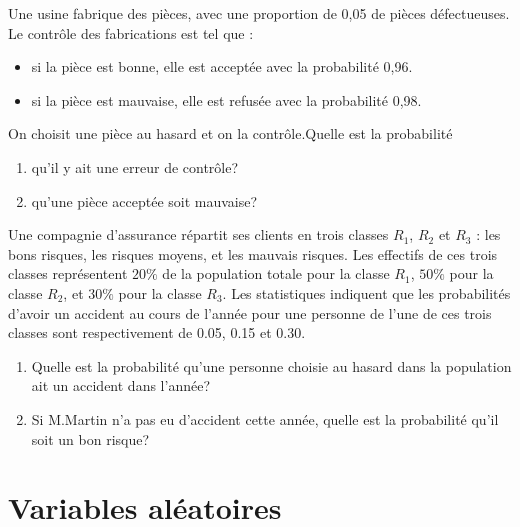 \documentclass{book}
\begin{document}
\begin{Exercice}
Une usine fabrique des pièces, avec une proportion de 0,05 de pièces défectueuses. Le contrôle des 
fabrications est tel que :
\begin{itemize}
\item si la pièce est bonne, elle est acceptée avec la probabilité 0,96.
\item si la pièce est mauvaise, elle est refusée avec la probabilité 0,98.
\end{itemize}
On choisit une pièce au hasard et on la contrôle.Quelle est la probabilité
\begin{enumerate}
\item qu'il y ait une erreur de contrôle?
\item qu'une pièce acceptée soit mauvaise?
\end{enumerate}
\end{Exercice}
\begin{Exercice}
Une compagnie d'assurance répartit ses clients en trois classes $R_1$, $R_2$ et $R_3$ : les bons risques, les risques moyens, et les mauvais risques.
Les effectifs de ces trois classes représentent $20\%$ de la population totale pour la classe $R_1$, $50\%$ pour la classe $R_2$, et 
$30\%$ pour la classe $R_3$. Les statistiques indiquent que les probabilités d'avoir un accident au cours de l'année pour une personne de l'une de ces trois classes sont respectivement de 0.05, 0.15 et 0.30.
\begin{enumerate}
\item Quelle est la probabilité qu'une personne choisie au hasard dans la population ait un accident dans l'année?
\item Si M.Martin n'a pas eu d'accident cette année, quelle est la probabilité qu'il soit un bon risque?
\end{enumerate}
\end{Exercice}
\section*{Variables aléatoires}
\end{document}
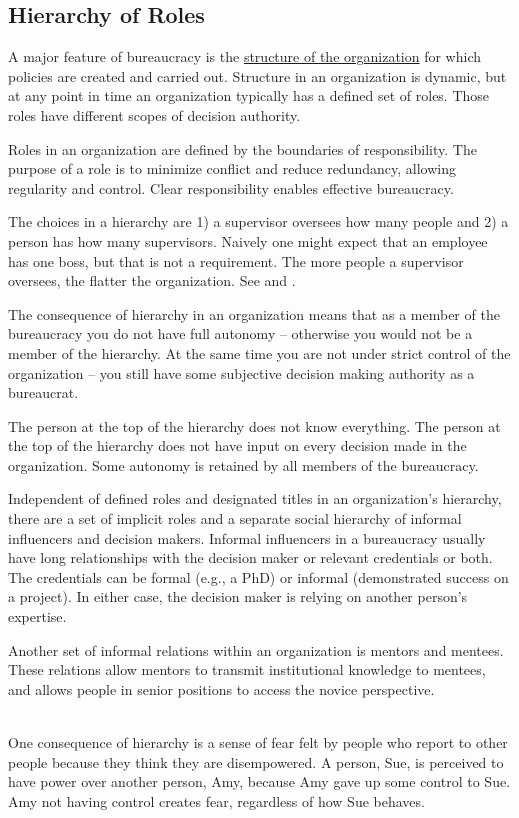 \subsection{Hierarchy of Roles}
A major feature of bureaucracy is the \href{https://en.wikipedia.org/wiki/Organizational_structure}{structure of the organization} for which policies are created and carried out. Structure in an organization is dynamic, but at any point in time an organization typically has a defined set of roles. Those roles have different scopes of decision authority. 

Roles in an organization are defined by the boundaries of responsibility. The purpose of a role is to minimize conflict and reduce redundancy, allowing regularity and control. Clear responsibility enables effective bureaucracy. 

The choices in a hierarchy are 1) a supervisor oversees how many people and 2) a person has how many supervisors. Naively one might expect that an employee has one boss, but that is not a requirement. 
The more people a supervisor oversees, the flatter the organization. See \cite{2012_Valve} and \cite{1972_Joreen}.

The consequence of hierarchy in an organization means that as a member of the bureaucracy you do not have full autonomy -- otherwise you would not be a member of the hierarchy. At the same time you are not under strict control of the organization -- you still have some subjective decision making authority as a bureaucrat.

The person at the top of the hierarchy does not know everything. The person at the top of the hierarchy does not have input on every decision made in the organization. Some autonomy is retained by all members of the bureaucracy.

Independent of defined roles and designated titles in an organization's hierarchy, there are a set of implicit roles and a separate social hierarchy of informal influencers and decision makers. Informal influencers in a bureaucracy usually have long relationships with the decision maker or relevant credentials or both. The credentials can be formal (e.g., a PhD) or informal (demonstrated success on a project). In either case, the decision maker is relying on another person's expertise. 

Another set of informal relations within an organization is mentors and mentees. These relations allow mentors to transmit institutional knowledge to mentees, and allows people in senior positions to access the novice perspective. 


\ \\
One consequence of hierarchy is a sense of fear felt by people who report to other people because they think they are disempowered. A person, Sue, is perceived to have power over another person, Amy, because Amy gave up some control to Sue. Amy not having control creates fear, regardless of how Sue behaves.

============

*Problem to solve*: Search the preceding listing for the word "mauvaise" and pull out every line that holds it.

*Solution to this task*:
\item si la pièce est mauvaise, elle est refusée avec la probabilité 0,98.
\item qu'une pièce acceptée soit mauvaise?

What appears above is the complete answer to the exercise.